I found this recipe on the Beachbody blog (the original recipe can be found HERE). The recipe called for cooking the veggies before adding them to the slow cooker and a few other steps. I added some additional spices and some canned green chilies, as well as some water, and let all the ingredients simmer in the slow cooker. My version was super easy and I really enjoy how tasty it is. Like many soups and stews, I think this tasted even better the next day. This chili reminds me of diner style chili; it has a rich taste from tomato paste, garlic, and chili powder, and it has a really high meat to bean ratio. Ordinarily I make chili with less meat and more beans.
Have you ever heard of Cincinnati Chili? I've heard about it on Food Network cooking shows. It's hearty chili served on top of spaghetti and can be served a variety of ways. I found a description here:
History: Macedonian immigrant Tom Kiradjieff created Cincinnati chili in 1922. With his brother, John, Kiradjieff opened a small Greek restaurant called the Empress. The restaurant did poorly however, until Kiradjieff started offering a chili made with Middle Eastern spices, which could be served in a variety of ways. He called it his “spaghetti chili.” Kiradjieff’s “five way” was a concoction of a mound of spaghetti topped with chili, chopped onion, kidney beans, and shredded yellow cheese, served with oyster crackers and a side order of hot dogs topped with more shredded cheese.

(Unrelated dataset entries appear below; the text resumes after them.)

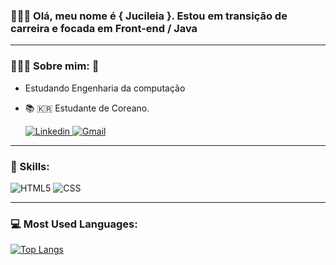 ### 🙋🏻‍♀️ Olá, meu nome é { Jucileia }. Estou em transição de carreira e focada em <strong>Front-end / Java</strong>

---

### 👩🏻‍💻 **Sobre mim:** 🫰
- Estudando Engenharia da computação
- 📚 🇰🇷 Estudante de Coreano.


  <a href="https://www.linkedin.com/in/jucileia-dos-santos-silva-465224212/">![Linkedin](https://img.shields.io/badge/LinkedIn-0077B5?style=for-the-badge&logo=linkedin&logoColor=white) </a>
   <a href="mailto:jucileiasantossilva87@gmail.com?subject=Assunto">![Gmail](https://img.shields.io/badge/Gmail-D14836?style=for-the-badge&logo=gmail&logoColor=white&link=mailto:jucileiasantossilva87@gmail.com?subject=Assunto)</a>

---

### 🚀 Skills: 
  
  ![HTML5](https://img.shields.io/badge/HTML5-E34F26?style=for-the-badge&logo=html5&logoColor=white)
  ![CSS](https://img.shields.io/badge/CSS3-1572B6?style=for-the-badge&logo=css3&logoColor=white)
  
 ---
  
 ### 💻 Most Used Languages:
 
[![Top Langs](https://github-readme-stats.vercel.app/api/top-langs/?username=leiasantos&langs_count=8)](https://github.com/anuraghazra/github-readme-stats)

I got to thinking about Cincinnati Chili and decided to try my Diner Style Chili over zoodles (zucchini noodles). If I had grated cheese, I would added some but I had none. The chili over zoodles was a good and filing meal, but I think I prefer this chili best with some fresh diced red onion. Of course a gob of grated cheddar cheese and oyster crackers would be really good too.